HiVLA: Decoupling Reasoning for Robotic Control

Decomposing Intelligence: VLM Reasoning Meets Specialized Action Experts

The core innovation of HiVLA lies in its explicit decoupling of semantic planning from motor control. A VLM planner handles task decomposition and visual grounding, outputting structured plans with subtask instructions and target bounding boxes. This preserves the VLM's powerful zero-shot reasoning capabilities, a critical advantage for adaptability in robotics.

Cascaded Cross-Attention for Precision Motor Control

Translating these plans into physical actions is managed by a novel flow-matching Diffusion Transformer (DiT) action expert. This component features a unique cascaded cross-attention mechanism. It sequentially fuses global context, high-resolution object-centric crops, and skill semantics, enabling the DiT to focus on robust, fine-grained execution. This architecture allows for independent improvement of both the reasoning and execution modules, a significant advancement for HiVLA robotic manipulation.

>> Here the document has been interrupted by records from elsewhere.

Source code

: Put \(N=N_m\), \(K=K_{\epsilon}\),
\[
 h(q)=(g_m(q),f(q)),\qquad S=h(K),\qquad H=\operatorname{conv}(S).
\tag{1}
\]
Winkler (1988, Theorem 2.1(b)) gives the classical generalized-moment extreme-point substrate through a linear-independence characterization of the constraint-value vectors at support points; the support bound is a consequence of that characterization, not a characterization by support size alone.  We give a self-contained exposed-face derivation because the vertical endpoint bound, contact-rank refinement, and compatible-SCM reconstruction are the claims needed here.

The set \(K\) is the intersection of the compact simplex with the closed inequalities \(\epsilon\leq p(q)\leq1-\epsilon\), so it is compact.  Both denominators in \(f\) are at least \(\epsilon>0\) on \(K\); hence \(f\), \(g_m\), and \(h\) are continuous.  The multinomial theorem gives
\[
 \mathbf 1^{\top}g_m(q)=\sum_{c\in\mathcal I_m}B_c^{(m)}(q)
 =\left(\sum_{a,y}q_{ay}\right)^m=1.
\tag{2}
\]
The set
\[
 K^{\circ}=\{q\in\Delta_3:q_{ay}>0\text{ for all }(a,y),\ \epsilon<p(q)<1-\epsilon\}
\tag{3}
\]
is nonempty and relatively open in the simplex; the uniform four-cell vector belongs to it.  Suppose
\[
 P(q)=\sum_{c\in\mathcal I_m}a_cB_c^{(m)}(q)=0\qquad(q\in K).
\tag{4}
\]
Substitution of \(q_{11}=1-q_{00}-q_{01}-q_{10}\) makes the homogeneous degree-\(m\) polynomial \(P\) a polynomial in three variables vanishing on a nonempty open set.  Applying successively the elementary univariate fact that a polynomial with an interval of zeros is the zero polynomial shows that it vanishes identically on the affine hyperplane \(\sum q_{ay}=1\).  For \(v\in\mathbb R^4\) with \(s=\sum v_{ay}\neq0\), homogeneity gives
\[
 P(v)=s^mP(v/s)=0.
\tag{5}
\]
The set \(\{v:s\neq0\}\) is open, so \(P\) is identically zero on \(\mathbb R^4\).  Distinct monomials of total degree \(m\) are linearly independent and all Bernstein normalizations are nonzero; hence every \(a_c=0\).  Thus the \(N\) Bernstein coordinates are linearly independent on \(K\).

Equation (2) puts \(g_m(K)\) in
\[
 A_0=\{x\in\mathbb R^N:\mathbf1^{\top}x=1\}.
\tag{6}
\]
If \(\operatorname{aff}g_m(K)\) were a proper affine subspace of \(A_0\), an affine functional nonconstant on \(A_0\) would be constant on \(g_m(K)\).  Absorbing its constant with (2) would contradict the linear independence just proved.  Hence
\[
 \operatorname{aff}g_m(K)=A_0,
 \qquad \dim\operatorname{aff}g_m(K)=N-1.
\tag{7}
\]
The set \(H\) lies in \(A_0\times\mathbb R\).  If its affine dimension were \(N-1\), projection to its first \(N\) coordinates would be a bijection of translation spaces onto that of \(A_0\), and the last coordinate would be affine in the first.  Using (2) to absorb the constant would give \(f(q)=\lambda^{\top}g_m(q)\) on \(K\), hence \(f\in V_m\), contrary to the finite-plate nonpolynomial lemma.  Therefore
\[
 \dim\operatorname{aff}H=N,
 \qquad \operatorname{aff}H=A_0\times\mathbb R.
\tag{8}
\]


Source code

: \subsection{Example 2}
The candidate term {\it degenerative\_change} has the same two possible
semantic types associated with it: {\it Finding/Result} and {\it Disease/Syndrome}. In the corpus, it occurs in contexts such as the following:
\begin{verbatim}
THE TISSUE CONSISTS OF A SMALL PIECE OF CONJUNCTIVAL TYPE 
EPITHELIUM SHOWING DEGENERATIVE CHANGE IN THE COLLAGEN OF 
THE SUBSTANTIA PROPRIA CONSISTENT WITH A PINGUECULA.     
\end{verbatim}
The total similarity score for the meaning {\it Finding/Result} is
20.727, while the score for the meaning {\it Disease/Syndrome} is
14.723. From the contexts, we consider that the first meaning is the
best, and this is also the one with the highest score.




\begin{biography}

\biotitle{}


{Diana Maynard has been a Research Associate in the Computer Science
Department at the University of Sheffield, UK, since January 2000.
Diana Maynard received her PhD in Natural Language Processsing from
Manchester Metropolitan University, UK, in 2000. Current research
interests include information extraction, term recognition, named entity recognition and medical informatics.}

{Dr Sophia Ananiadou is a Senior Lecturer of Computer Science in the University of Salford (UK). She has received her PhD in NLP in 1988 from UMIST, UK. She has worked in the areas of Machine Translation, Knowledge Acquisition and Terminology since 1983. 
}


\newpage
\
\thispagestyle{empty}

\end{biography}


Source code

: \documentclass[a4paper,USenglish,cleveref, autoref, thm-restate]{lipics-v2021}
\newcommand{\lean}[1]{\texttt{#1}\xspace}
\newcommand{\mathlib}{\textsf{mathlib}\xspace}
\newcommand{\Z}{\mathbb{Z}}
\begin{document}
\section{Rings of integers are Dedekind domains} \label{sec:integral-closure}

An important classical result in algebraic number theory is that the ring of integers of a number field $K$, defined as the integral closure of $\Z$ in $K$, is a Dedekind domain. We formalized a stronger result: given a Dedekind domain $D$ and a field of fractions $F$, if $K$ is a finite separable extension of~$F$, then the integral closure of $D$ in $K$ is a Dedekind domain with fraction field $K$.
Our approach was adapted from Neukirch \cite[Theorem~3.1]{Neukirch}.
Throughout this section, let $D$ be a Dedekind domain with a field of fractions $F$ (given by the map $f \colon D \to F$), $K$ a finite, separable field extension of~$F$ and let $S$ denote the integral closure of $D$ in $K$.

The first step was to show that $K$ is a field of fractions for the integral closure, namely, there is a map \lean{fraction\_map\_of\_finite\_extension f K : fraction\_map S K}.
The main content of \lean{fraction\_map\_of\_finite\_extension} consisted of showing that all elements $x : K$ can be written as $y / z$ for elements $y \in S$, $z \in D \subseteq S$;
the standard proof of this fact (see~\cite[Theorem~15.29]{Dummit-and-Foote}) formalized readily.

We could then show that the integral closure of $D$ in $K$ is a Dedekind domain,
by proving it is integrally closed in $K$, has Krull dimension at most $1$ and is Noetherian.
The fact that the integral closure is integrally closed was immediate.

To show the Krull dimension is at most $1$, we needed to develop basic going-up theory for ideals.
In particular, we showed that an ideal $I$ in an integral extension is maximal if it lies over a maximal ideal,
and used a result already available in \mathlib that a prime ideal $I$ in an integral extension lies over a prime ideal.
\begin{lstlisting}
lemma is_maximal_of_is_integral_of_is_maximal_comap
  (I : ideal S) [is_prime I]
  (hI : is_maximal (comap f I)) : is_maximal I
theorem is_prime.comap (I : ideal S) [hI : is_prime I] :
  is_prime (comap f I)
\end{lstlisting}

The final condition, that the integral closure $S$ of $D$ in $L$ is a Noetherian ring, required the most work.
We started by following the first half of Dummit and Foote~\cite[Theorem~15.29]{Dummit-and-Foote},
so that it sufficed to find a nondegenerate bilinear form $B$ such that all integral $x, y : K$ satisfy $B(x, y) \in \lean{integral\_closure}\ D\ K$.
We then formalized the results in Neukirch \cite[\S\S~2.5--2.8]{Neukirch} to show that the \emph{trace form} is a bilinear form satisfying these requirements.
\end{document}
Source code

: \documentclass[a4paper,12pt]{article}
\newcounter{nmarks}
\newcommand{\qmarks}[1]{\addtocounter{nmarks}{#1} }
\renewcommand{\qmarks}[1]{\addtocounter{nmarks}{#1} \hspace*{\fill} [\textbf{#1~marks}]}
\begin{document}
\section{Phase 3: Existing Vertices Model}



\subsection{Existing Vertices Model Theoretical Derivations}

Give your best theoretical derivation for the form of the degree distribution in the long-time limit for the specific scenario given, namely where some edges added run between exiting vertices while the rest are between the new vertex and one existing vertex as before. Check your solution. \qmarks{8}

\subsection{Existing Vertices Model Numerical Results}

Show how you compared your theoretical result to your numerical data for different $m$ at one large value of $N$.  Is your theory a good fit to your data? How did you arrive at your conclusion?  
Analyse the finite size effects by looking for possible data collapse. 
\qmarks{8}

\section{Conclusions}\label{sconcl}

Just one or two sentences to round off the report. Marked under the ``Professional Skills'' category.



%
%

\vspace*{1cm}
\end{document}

Empirical Validation: Outperforming End-to-End Baselines

Extensive experiments across simulation and real-world scenarios demonstrate HiVLA's superiority over state-of-the-art end-to-end baselines. The framework particularly excels in complex scenarios involving long-horizon skill composition and the precise manipulation of small objects within cluttered environments, showcasing its robust capabilities in challenging HiVLA robotic manipulation tasks.